# Predicting Subreddit Subjects: Exploring the Capabilities of Machine Learning Models

## Problem Statement

"Despite the abundance of online forums and social media platforms, categorizing user-generated content remains a challenge. However, recent advances in machine learning have enabled the creation of models that can predict the subject of a subreddit based on the data from the subreddit itself. Despite the success of these models, there is a need to explore their limitations, accuracy, and potential applications in various domains. Here in T-Mobile as a data scientist, my focus is on trying diffrenet machine learning algorithms to find the best model for predicting two different subreddits of our devices (Apple Watch and Samsung Galaxy Watch) based on subreddit contents."

## Background

Online forums and social media platforms like Reddit have become valuable sources of information and feedback for businesses and individuals alike. With millions of users sharing their thoughts, opinions, and experiences on a wide range of topics, these platforms provide rich data that can be used to gain insights into customer needs and preferences. However, analyzing this data manually can be time-consuming and inefficient, especially when dealing with large volumes of posts and comments.

In recent years, machine learning algorithms have emerged as powerful tools for analyzing and classifying text data. These algorithms can learn to identify patterns, relationships, and trends in large datasets and make predictions based on those patterns. One area where these algorithms could show great promise is in predicting the subreddit to which a post belongs based on its content.

In this project, we present an approach for collecting and preprocessing the data from Apple Watch and Samsung Galaxy Watch subreddits and using natural language processing techniques to extract features from the text data. We will then train and test machine learning algorithms to determine the most accurate algorithm for predicting the subreddit based on the content of the post.
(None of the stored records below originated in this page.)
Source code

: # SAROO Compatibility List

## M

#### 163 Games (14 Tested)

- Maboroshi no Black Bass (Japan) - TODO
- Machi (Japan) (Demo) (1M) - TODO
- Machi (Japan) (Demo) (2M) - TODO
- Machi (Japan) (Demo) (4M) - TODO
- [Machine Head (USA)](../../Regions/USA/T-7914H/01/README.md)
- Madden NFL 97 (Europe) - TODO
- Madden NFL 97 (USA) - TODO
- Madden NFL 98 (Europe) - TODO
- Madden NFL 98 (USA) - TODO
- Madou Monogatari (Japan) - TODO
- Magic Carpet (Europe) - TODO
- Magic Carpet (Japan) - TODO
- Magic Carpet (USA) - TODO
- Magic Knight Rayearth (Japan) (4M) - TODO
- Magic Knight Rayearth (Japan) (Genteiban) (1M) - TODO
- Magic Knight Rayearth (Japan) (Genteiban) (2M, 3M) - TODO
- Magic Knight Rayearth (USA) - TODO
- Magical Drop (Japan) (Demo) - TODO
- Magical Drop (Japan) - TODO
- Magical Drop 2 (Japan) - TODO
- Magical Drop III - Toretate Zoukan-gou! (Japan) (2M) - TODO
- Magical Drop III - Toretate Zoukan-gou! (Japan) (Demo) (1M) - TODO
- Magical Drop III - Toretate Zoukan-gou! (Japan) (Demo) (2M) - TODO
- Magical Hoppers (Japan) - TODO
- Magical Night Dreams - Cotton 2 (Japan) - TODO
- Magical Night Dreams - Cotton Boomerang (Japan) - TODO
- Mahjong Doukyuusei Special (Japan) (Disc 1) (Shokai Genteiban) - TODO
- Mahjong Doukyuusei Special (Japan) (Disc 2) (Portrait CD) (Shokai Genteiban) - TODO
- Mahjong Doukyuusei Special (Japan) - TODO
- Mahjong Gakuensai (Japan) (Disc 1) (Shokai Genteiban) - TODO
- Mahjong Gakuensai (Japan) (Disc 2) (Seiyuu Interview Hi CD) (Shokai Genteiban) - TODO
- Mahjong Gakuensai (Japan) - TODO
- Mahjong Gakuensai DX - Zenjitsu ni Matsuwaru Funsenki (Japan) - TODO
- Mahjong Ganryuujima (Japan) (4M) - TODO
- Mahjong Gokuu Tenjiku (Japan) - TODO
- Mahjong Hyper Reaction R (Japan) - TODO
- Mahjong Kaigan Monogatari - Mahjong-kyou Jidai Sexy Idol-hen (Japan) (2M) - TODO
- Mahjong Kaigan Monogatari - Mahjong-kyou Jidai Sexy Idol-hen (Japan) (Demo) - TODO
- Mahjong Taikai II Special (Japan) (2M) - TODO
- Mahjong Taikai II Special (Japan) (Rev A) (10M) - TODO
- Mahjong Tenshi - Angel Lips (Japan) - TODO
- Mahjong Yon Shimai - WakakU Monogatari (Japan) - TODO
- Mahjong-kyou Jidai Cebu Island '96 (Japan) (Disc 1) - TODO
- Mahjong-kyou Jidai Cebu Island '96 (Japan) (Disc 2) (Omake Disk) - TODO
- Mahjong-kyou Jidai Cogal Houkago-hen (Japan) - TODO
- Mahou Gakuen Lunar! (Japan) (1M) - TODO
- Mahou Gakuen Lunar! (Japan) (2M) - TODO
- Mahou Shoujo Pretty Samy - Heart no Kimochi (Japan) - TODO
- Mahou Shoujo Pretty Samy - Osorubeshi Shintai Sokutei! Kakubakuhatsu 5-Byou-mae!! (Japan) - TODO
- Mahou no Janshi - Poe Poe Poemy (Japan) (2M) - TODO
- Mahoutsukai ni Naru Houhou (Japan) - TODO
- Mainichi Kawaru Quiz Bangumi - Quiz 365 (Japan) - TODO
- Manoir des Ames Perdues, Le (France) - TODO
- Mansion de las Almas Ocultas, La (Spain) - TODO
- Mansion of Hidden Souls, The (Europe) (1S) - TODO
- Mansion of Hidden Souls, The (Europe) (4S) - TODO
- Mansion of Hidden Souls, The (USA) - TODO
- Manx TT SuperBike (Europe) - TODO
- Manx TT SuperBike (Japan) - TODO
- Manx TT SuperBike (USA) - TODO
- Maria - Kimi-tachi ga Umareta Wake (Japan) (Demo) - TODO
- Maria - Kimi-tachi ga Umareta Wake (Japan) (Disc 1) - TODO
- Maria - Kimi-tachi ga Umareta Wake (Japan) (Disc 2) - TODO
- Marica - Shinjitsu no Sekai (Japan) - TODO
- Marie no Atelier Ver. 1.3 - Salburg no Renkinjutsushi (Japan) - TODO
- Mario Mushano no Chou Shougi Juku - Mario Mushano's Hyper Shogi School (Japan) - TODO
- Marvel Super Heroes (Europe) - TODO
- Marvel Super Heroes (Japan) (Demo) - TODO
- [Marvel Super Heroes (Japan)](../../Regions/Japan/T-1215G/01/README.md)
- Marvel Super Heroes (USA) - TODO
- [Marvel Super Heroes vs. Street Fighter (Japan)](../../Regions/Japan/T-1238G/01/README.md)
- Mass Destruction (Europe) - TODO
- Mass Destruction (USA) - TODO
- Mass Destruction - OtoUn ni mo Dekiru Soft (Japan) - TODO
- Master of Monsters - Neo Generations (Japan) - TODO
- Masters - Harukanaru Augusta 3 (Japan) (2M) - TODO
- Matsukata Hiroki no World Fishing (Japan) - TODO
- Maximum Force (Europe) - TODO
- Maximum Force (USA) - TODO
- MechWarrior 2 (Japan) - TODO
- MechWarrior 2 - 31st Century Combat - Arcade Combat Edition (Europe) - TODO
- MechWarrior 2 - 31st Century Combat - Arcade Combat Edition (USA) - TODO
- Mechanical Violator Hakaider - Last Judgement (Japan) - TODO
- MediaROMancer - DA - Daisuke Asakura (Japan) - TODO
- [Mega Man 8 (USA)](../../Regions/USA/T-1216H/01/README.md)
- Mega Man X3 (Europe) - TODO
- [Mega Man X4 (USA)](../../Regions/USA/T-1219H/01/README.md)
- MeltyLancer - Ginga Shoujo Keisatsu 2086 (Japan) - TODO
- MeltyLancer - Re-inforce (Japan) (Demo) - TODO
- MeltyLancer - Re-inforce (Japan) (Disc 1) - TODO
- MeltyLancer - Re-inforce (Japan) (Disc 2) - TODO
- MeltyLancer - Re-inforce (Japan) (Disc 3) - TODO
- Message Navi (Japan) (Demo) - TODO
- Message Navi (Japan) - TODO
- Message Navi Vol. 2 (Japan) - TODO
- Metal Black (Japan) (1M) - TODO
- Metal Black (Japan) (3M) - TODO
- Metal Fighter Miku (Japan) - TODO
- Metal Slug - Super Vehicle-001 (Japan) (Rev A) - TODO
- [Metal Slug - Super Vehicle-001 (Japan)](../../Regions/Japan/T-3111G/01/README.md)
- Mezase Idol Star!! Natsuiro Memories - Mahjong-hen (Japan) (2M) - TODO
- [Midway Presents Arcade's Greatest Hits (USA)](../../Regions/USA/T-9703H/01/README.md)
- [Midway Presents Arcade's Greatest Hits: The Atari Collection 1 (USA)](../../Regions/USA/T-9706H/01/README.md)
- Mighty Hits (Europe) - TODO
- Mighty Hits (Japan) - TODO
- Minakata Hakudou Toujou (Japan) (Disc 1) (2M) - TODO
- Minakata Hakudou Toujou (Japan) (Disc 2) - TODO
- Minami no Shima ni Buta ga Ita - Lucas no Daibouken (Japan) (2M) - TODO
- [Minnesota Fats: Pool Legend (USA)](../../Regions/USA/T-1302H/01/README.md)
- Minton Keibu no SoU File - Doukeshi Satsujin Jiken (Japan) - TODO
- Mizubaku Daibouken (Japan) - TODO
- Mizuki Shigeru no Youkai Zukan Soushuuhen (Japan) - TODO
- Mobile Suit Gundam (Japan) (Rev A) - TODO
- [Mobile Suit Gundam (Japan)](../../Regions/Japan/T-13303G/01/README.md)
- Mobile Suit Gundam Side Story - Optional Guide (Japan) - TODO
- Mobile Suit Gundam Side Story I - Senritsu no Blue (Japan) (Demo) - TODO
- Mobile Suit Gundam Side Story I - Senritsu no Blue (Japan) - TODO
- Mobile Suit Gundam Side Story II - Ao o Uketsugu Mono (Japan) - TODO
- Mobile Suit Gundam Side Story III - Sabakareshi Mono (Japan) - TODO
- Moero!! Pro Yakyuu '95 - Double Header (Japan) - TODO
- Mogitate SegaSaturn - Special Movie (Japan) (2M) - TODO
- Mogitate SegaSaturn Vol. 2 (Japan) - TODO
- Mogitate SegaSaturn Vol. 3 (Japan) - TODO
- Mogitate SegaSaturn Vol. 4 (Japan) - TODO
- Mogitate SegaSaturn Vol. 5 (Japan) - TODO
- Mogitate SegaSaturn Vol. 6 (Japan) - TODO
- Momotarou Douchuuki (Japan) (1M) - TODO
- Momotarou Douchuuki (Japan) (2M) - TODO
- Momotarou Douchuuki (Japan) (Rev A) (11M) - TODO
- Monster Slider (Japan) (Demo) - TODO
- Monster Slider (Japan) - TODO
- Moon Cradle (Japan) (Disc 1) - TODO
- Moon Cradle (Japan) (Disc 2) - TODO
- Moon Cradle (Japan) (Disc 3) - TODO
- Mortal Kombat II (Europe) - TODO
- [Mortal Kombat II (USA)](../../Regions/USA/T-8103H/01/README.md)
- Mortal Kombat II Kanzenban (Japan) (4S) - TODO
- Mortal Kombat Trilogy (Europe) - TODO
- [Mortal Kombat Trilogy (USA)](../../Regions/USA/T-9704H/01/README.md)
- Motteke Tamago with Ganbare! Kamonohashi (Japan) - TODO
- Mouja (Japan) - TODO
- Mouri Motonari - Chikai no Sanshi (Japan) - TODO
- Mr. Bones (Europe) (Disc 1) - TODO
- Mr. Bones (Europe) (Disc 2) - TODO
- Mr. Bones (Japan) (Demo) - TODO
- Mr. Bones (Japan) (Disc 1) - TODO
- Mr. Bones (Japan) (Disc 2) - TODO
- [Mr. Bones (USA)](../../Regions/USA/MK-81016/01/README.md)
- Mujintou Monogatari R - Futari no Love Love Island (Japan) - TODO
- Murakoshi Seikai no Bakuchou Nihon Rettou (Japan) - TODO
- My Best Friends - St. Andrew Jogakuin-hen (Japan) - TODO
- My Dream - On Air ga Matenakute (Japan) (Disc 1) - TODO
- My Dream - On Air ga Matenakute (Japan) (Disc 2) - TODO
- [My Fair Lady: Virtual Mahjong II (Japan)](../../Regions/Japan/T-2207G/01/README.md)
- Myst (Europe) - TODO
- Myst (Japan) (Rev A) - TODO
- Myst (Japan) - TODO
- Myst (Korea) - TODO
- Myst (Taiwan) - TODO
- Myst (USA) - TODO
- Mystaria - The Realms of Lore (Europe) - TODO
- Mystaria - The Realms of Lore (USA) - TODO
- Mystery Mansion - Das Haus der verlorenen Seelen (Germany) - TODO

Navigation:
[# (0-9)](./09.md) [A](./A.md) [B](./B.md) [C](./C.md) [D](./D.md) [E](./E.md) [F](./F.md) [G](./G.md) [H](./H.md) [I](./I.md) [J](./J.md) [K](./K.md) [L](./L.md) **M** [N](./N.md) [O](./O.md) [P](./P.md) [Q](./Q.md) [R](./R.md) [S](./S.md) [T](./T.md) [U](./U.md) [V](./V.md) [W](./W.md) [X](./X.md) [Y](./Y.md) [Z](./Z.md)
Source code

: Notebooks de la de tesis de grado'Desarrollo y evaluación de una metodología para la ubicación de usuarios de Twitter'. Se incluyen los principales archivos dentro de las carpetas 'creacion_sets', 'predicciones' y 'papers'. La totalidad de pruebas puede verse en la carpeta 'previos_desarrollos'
By leveraging the insights from our analysis, we can gain a better understanding of the language used by users when discussing the Apple Watch and Samsung Galaxy Watch. This information can be used to inform our product development, marketing, and customer service strategies, helping to focus on products that better meet the needs and preferences of your customers.

## Contents:

- [Problem Statement](#Problem-Statement)
- [Background](#Background)
- [Pushshift Reddit API](#Pushshift-Reddit-API)
- [Imports](#Imports)
- [Functions](#Functions)
- [Fetch Data](#Fetch-Data)
- [Save Datasets](#Save-Datasets)

# Pushshift Reddit API

The [pushshift.io](https://github.com/pushshift/api) Reddit API was designed and created by the /r/datasets mod team to help provide enhanced functionality and search capabilities for searching Reddit comments and submissions.

## Imports

In [None]:
import pandas as pd
import numpy as np
import requests

## Functions

In [None]:
# Define a function for fetching data from seubreddit posts and return a datafarme with the time of last post
def fetch_data(url, subreddit, size, before=None):

    # Define a parameters that will be used in our API
    params = {
        
        # Subreddit name
        'subreddit': subreddit,
        
        # Number of posts (pushif api can't get more that 500 posts in each iteration)
        'size': size,
        
        # Before the specific time
        'before': before
    }
    
    # Send a Get Request to the specified URL with defined parameters
    res = requests.get(url, params)
    
    # Extract the JSON data from the response
    data = res.json()
    
    # Get posts out of data
    posts = data['data']
    
    # Make a posts datframe
    df = pd.DataFrame(posts)
    
    # Return the dataframe with the time of last post in that dataframe
    return df, posts[-1]['created_utc']

# Define a function for repeating above function in the number of iterations
def fetch_multiple_data(url, subreddit, size, num_iterations):
    dfs = []
    before = None
    
    # For loop for iterating the process based on the number of num_iterations
    for _ in range(num_iterations):
        df, before = fetch_data(url, subreddit, size, before)
        dfs.append(df)
    
    # Concatenate created dataframes
    combined_df = pd.concat(dfs, axis=0)
    return combined_df

## Fetch Data

In [None]:
# Get 3,500 posts out of applewatch subrddit 
url = "https://api.pushshift.io/reddit/search/submission"
subreddit = "applewatch"
size = 500
num_iterations = 7

apple = fetch_multiple_data(url, subreddit, size, num_iterations)

In [None]:
# Get 3,500 posts out of galaxywatch subreddit
url = "https://api.pushshift.io/reddit/search/submission"
subreddit = "galaxywatch"
size = 500
num_iterations = 7

samsung = fetch_multiple_data(url, subreddit, size, num_iterations)   

## Save Datasets

In [None]:
apple.to_csv("../data/apple.csv")

In [None]:
samsung.to_csv("../data/samsung.csv")